Vielen Dank für diese wichtige Frage, die sicher viele Eltern bewegt. Durch den Lockdown haben viele Familien sehr viel Zeit mit ihren Kindern zuhause verbracht. Das hatte sehr schöne Seiten: Der Termindruck war kleiner, das Miteinander z.B. beim Kochen oder Spielen war möglich. Gleichzeitig gab es auch viel Frust und Langeweile. Die Bildschirmzeit der Kinder, sei es als Belohnung oder als notwendige Aufgabe, weil noch ein Film fürs die Schule angeschaut werden musste, stieg in vielen Familien enorm.
Und jetzt? Einfach wieder in den Alltag vor der Krise kommen? Das wird in den wenigsten Familien so mühelos gelingen, denn Kinder haben keinen Reset-Knopf.
Kinder haben in den letzten Monaten Erfahrungen gemacht, z.B. dass das Lernen manchmal viel schneller ohne die ganze Klasse geht, dass man Abstand halten muss, um sich nicht anzustecken. Und jetzt ist alles wieder anders?
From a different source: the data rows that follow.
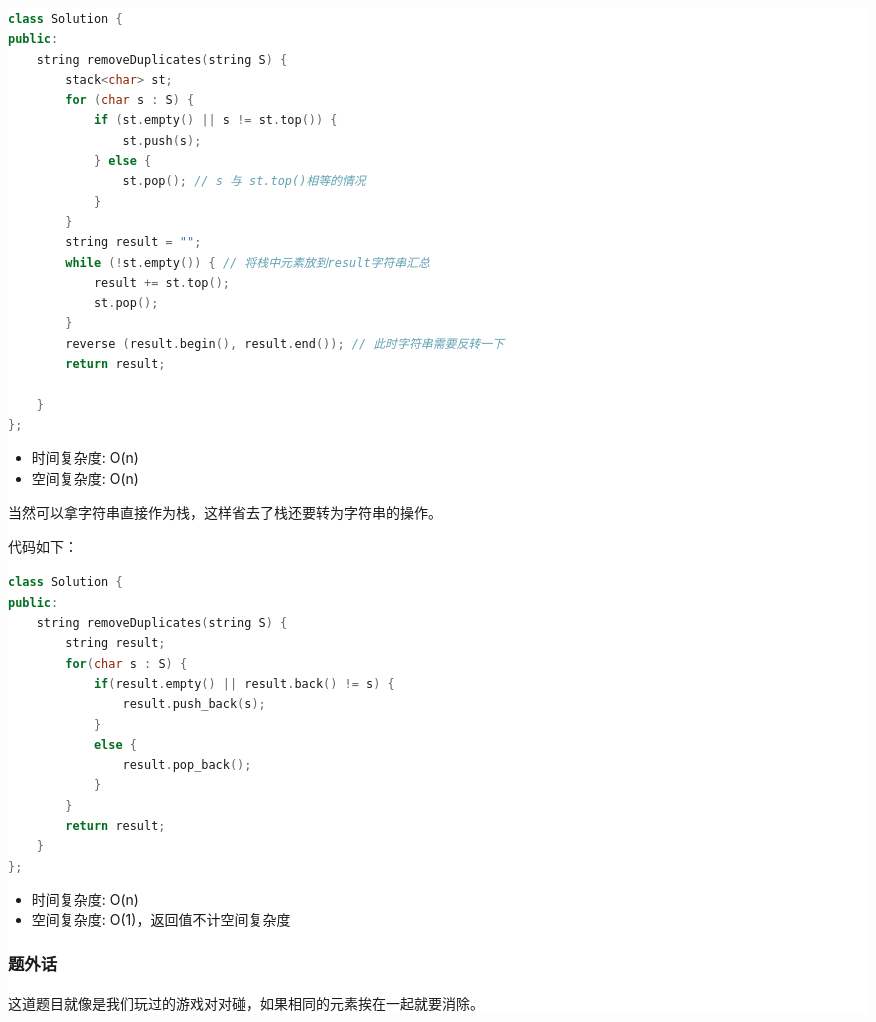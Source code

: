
 ```CPP
class Solution {
public:
    string removeDuplicates(string S) {
        stack<char> st;
        for (char s : S) {
            if (st.empty() || s != st.top()) {
                st.push(s);
            } else {
                st.pop(); // s 与 st.top()相等的情况
            }
        }
        string result = "";
        while (!st.empty()) { // 将栈中元素放到result字符串汇总
            result += st.top();
            st.pop();
        }
        reverse (result.begin(), result.end()); // 此时字符串需要反转一下
        return result;

    }
};
```
* 时间复杂度: O(n)
* 空间复杂度: O(n)


当然可以拿字符串直接作为栈，这样省去了栈还要转为字符串的操作。

代码如下：

```CPP
class Solution {
public:
    string removeDuplicates(string S) {
        string result;
        for(char s : S) {
            if(result.empty() || result.back() != s) {
                result.push_back(s);
            }
            else {
                result.pop_back();
            }
        }
        return result;
    }
};
```
* 时间复杂度: O(n)
* 空间复杂度: O(1)，返回值不计空间复杂度

### 题外话

这道题目就像是我们玩过的游戏对对碰，如果相同的元素挨在一起就要消除。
Der erste Schritt ist, dass Sie mit den Kindern besprechen, was ihnen die letzten Monate gefallen hat und was schwierig war. Und überlegen Sie sich auch als Eltern, was für Sie schön und was sie belastend oder anstrengend war. Die meisten Kinder freuen sich sehr, dass wieder mehr Alltag ist. Kinder können sich oft viel schneller als Erwachsene wieder auf neue Situationen einstellen – sie leben mehr im Hier und Jetzt. Trotzdem gilt es aufmerksam den Kindern zuzuhören: Steckt hinter dem „ich habe keine Lust“ vielleicht auch eine Angst: „Ist das Treffen mit anderen wirklich nicht gefährlich?“ Findet ein Kind den Corona-Test unangenehm und will darum nicht in den Sportverein?
Nun zu den digitalen Medien – viele Kinder benötigten das Tablet oder Laptop für die Schule. Das war eine neue Erfahrung für viele Kinder. Gleichzeitig sind Kinder auch in der freien Zeit digital unterwegs.
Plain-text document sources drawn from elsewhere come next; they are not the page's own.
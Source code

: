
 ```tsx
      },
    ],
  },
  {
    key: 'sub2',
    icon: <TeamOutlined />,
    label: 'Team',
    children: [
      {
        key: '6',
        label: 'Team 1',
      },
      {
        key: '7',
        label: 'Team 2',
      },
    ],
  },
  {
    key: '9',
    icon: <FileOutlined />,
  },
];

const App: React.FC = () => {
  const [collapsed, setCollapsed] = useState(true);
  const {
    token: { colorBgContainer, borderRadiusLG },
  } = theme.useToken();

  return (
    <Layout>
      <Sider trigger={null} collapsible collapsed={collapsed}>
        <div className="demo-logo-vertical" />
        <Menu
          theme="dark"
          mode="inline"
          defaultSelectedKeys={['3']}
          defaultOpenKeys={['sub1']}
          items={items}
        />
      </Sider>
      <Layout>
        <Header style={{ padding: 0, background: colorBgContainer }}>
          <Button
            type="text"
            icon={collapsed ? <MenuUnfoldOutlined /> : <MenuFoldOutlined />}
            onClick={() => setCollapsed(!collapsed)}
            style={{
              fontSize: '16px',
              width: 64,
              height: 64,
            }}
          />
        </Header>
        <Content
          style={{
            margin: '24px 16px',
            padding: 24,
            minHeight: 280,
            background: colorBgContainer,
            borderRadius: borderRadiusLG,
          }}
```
Je jünger die Kinder, desto weniger sinnvoll sind digitale Medien. Kind sein heißt die Welt zu entdecken – und zwar die reale Welt. Durch Pfützen patschen, Stöcke sammeln, sich das Knie aufschürfen, auf dem Spielplatz spielen, mit Freunden ein Versteck bauen. Daran
werden sich Ihre Kinder in 20 Jahren noch erinnern. Trotzdem kann man die digitale Entwicklung nicht einfach ignorieren.
Für den Umgang mit digitalen Medien brauchen Kinder Sie als Eltern. Sie entscheiden, wann Sie Ihrem Kind erlauben ein Tablet zu benützen oder auf dem Handy zu spielen. Die Wünsche der Kinder sind übrigens umso größer, je mehr Sie selbst als Eltern die digitalen Medien nützen. Sie selbst sind das Modell für Ihre Kinder auch in diesem Punkt.
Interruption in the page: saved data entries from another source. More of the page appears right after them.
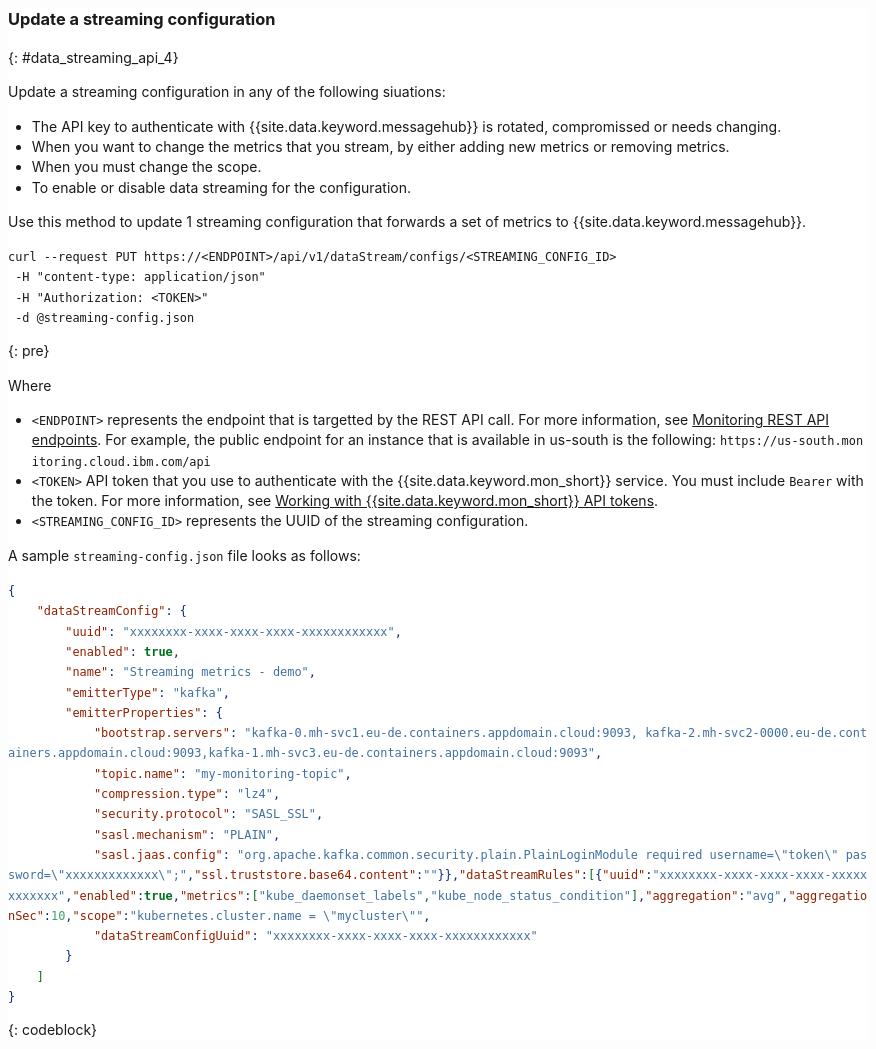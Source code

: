 

### Update a streaming configuration
{: #data_streaming_api_4}

Update a streaming configuration in any of the following siuations:
- The API key to authenticate with {{site.data.keyword.messagehub}} is rotated, compromissed or needs changing.
- When you want to change the metrics that you stream, by either adding new metrics or removing metrics.
- When you must change the scope.
- To enable or disable data streaming for the configuration.


Use this method to update 1 streaming configuration that forwards a set of metrics to {{site.data.keyword.messagehub}}.

```text
curl --request PUT https://<ENDPOINT>/api/v1/dataStream/configs/<STREAMING_CONFIG_ID>
 -H "content-type: application/json"  
 -H "Authorization: <TOKEN>"  
 -d @streaming-config.json
```
{: pre}

Where
- `<ENDPOINT>` represents the endpoint that is targetted by the REST API call. For more information, see [Monitoring REST API endpoints](/docs/monitoring?topic=monitoring-endpoints#endpoints_rest_api). For example, the public endpoint for an instance that is available in us-south is the following: `https://us-south.monitoring.cloud.ibm.com/api`
- `<TOKEN>` API token that you use to authenticate with the {{site.data.keyword.mon_short}} service. You must include `Bearer` with the token. For more information, see [Working with {{site.data.keyword.mon_short}} API tokens](/docs/monitoring?topic=monitoring-api_monitoring_token).
- `<STREAMING_CONFIG_ID>` represents the UUID of the streaming configuration.

A sample `streaming-config.json` file looks as follows:

```json
{
    "dataStreamConfig": {
        "uuid": "xxxxxxxx-xxxx-xxxx-xxxx-xxxxxxxxxxxx",
        "enabled": true,
        "name": "Streaming metrics - demo",
        "emitterType": "kafka",
        "emitterProperties": {
            "bootstrap.servers": "kafka-0.mh-svc1.eu-de.containers.appdomain.cloud:9093, kafka-2.mh-svc2-0000.eu-de.containers.appdomain.cloud:9093,kafka-1.mh-svc3.eu-de.containers.appdomain.cloud:9093",
            "topic.name": "my-monitoring-topic",
            "compression.type": "lz4",
            "security.protocol": "SASL_SSL",
            "sasl.mechanism": "PLAIN",
            "sasl.jaas.config": "org.apache.kafka.common.security.plain.PlainLoginModule required username=\"token\" password=\"xxxxxxxxxxxxx\";","ssl.truststore.base64.content":""}},"dataStreamRules":[{"uuid":"xxxxxxxx-xxxx-xxxx-xxxx-xxxxxxxxxxxx","enabled":true,"metrics":["kube_daemonset_labels","kube_node_status_condition"],"aggregation":"avg","aggregationSec":10,"scope":"kubernetes.cluster.name = \"mycluster\"",
            "dataStreamConfigUuid": "xxxxxxxx-xxxx-xxxx-xxxx-xxxxxxxxxxxx"
        }
    ]
}
```
{: codeblock}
Wie bei allen Erziehungsfragen ist es wichtig sich nicht an dem Satz der Kinder, „die Anderen dürfen aber zwei Stunden zocken“, zu orientieren. Das Problem löst das nämlich nicht. Sie selbst brauchen eine Haltung, was und wie lange ihr Kind digitale Medien nützen soll. Dafür brauchen Sie Informationen und praktische Anregungen, z.B. auf der Seite https://www.klicksafe.de. Und haben Sie eine Regelung getroffen ist es wichtig mit Geduld und Gelassenheit die Kinder immer wieder an die Vereinbarung zu erinnern und sich um deren Einhaltung zu kümmern. Das kostet Nerven und ist manchmal mit Konflikten verbunden.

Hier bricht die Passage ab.